- [What to do] Your task is to copy every line of the entries that contains "server".

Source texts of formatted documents
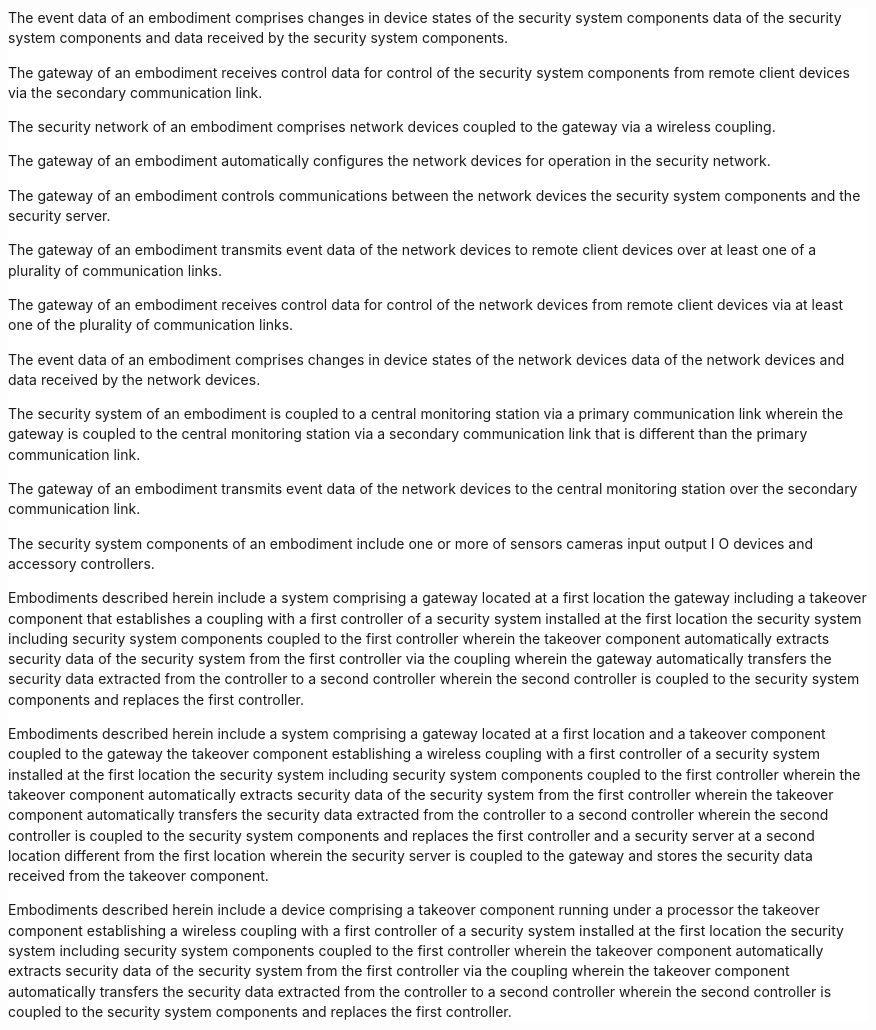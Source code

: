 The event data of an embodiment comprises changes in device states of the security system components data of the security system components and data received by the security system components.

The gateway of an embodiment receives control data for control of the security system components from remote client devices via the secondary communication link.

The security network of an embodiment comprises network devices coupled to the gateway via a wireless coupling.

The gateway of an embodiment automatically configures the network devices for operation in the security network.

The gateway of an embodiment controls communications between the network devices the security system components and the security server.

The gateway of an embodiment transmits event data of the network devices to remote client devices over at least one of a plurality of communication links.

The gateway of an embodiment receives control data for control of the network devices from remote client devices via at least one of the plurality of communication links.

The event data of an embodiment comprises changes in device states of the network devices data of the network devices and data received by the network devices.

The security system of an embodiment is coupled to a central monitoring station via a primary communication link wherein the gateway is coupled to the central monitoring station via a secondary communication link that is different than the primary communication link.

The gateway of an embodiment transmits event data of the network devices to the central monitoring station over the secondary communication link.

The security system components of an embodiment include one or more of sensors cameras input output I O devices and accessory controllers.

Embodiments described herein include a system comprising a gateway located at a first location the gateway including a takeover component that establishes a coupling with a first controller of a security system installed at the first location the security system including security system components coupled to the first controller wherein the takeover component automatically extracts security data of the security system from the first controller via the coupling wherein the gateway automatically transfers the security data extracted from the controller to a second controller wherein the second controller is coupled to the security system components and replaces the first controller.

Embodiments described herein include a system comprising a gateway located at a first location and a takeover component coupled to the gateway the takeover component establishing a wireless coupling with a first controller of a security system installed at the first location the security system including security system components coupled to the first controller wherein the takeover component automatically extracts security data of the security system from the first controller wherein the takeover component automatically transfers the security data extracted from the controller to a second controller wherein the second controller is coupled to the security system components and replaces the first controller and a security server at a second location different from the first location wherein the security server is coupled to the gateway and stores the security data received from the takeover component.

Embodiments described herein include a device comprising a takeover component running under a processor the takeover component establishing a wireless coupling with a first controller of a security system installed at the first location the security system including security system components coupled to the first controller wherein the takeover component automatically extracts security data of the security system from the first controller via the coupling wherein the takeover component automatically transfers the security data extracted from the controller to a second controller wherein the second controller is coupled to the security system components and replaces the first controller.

- [Exercise answer]
The gateway of an embodiment controls communications between the network devices the security system components and the security server.
Embodiments described herein include a system comprising a gateway located at a first location and a takeover component coupled to the gateway the takeover component establishing a wireless coupling with a first controller of a security system installed at the first location the security system including security system components coupled to the first controller wherein the takeover component automatically extracts security data of the security system from the first controller wherein the takeover component automatically transfers the security data extracted from the controller to a second controller wherein the second controller is coupled to the security system components and replaces the first controller and a security server at a second location different from the first location wherein the security server is coupled to the gateway and stores the security data received from the takeover component.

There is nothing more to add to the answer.